The tracks left by two species of mammals, one identified as Coryphodon and the other unknown, were made 58 million years ago, according to an analysis by US experts. The Coryphodon was a primitive creature with hooves and four legs the size of a brown bear, one of the largest known mammals of its time. It was a heavy, slow-moving animal with a strong constitution.
“Tracking fossils, like footprints, record interactions between organisms and their environments, providing information that body fossils alone cannot,” says Anton Wroblewski, associate associate professor in the Department of Geology and Geophysics and co-author. of the work published in the journal Scientific Reports. “In this case, fossil tracks show that large mammals regularly used marine environments only eight million years after non-avian dinosaurs became extinct.”
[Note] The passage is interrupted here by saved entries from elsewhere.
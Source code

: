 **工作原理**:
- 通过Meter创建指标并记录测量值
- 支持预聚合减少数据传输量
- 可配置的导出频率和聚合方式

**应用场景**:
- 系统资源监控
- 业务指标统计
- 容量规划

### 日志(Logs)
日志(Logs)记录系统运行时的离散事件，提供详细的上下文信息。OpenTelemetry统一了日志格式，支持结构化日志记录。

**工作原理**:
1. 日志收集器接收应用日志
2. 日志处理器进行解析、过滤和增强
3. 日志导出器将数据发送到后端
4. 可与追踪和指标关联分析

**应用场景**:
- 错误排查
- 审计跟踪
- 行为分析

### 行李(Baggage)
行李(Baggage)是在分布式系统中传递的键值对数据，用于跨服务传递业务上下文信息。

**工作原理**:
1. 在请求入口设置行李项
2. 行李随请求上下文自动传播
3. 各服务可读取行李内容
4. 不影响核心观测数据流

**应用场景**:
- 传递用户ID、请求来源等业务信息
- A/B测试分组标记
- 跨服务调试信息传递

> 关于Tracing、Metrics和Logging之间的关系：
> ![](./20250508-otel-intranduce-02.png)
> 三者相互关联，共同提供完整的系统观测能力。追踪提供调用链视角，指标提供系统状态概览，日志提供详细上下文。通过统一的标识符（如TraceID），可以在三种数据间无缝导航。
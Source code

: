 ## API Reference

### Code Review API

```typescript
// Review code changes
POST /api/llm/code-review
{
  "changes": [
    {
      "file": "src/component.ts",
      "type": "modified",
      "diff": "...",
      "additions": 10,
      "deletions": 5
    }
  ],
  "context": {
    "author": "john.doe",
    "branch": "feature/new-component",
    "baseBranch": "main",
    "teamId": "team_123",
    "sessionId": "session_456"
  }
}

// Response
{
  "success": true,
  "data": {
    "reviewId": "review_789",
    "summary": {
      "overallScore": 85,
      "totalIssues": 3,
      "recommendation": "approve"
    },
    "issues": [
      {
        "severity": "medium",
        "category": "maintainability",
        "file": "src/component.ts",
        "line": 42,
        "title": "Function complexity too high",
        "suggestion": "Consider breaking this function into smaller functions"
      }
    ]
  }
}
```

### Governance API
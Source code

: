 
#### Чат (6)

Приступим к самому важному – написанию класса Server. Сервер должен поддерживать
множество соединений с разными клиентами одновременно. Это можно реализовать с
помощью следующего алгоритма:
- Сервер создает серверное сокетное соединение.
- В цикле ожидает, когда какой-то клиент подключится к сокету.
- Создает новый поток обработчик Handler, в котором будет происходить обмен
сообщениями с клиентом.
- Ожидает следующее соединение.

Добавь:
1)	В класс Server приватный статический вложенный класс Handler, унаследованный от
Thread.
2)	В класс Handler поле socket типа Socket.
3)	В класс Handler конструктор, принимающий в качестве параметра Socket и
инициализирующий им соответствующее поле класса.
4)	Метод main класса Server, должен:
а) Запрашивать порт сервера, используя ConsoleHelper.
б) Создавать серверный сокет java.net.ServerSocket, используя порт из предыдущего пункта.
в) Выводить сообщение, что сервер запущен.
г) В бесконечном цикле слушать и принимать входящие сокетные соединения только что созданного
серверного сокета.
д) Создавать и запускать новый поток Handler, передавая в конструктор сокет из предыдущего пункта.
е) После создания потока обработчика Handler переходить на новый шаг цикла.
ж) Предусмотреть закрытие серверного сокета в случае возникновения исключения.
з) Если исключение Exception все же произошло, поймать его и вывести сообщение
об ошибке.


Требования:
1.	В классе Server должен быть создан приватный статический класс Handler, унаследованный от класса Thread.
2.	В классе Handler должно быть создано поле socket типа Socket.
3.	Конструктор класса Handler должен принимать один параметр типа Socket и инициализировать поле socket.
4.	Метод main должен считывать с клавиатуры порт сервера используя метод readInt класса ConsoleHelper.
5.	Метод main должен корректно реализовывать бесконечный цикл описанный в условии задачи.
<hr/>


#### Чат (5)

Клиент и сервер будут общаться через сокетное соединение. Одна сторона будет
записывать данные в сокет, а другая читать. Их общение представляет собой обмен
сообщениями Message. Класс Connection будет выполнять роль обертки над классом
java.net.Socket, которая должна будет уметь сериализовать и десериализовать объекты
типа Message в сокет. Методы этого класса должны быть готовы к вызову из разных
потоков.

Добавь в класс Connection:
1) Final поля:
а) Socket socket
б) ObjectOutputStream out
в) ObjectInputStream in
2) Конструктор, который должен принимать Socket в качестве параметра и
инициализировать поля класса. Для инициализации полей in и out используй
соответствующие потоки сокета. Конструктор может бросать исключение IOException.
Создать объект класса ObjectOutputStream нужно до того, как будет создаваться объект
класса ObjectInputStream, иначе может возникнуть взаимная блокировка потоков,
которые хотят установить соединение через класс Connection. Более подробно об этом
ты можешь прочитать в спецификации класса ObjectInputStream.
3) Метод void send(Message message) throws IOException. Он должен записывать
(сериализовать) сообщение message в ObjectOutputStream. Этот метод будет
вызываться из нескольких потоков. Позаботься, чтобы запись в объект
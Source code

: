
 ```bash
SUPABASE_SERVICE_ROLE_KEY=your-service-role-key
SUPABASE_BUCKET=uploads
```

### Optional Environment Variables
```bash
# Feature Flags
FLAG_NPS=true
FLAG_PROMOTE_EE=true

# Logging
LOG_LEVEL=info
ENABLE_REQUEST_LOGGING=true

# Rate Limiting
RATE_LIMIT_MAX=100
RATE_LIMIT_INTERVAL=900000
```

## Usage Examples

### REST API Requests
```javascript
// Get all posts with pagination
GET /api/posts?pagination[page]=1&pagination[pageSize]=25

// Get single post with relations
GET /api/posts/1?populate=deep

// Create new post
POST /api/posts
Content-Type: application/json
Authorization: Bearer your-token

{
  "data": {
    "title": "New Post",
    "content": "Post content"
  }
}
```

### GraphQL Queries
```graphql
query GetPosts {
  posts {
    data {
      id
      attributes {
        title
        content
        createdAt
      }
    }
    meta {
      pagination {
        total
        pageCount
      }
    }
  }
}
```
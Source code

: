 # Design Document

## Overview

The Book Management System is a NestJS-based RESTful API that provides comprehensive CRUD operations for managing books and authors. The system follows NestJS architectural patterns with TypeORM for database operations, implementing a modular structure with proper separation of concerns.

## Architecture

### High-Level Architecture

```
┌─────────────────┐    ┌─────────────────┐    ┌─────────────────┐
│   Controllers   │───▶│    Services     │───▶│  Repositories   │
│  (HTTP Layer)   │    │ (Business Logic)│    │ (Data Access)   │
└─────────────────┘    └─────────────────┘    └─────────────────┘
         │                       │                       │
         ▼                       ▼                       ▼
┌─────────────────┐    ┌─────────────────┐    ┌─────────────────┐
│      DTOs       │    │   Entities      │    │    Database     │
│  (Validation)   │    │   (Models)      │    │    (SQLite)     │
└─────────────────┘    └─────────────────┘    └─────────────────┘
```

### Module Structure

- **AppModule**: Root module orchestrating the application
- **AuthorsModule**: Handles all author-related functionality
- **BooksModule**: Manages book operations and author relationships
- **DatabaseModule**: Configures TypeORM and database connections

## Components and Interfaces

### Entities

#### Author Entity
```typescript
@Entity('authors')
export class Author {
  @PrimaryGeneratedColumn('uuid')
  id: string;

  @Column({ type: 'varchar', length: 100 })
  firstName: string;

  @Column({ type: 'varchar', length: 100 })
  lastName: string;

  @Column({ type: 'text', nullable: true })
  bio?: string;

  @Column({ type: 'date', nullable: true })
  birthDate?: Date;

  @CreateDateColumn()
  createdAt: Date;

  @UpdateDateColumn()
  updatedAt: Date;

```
Among the examined and fossilized samples are footprints, impressions in soft sediments made when heavy animals walk on overlying layers of sediment, as well as footprints pressed into the surfaces of ancient tidal flats. Preserved today in sandstone, they are 1,032 meters long and were made by a minimum of two species of mammals: an animal with four fingers and another with five (the Coryphodon).
This finding suggests that mammals would have used marine habitats for the first time at least 9.4 million years earlier than previously thought, in the late Paleocene era (66-56 million years ago), rather than the Eocene era (56-33.9 million years ago).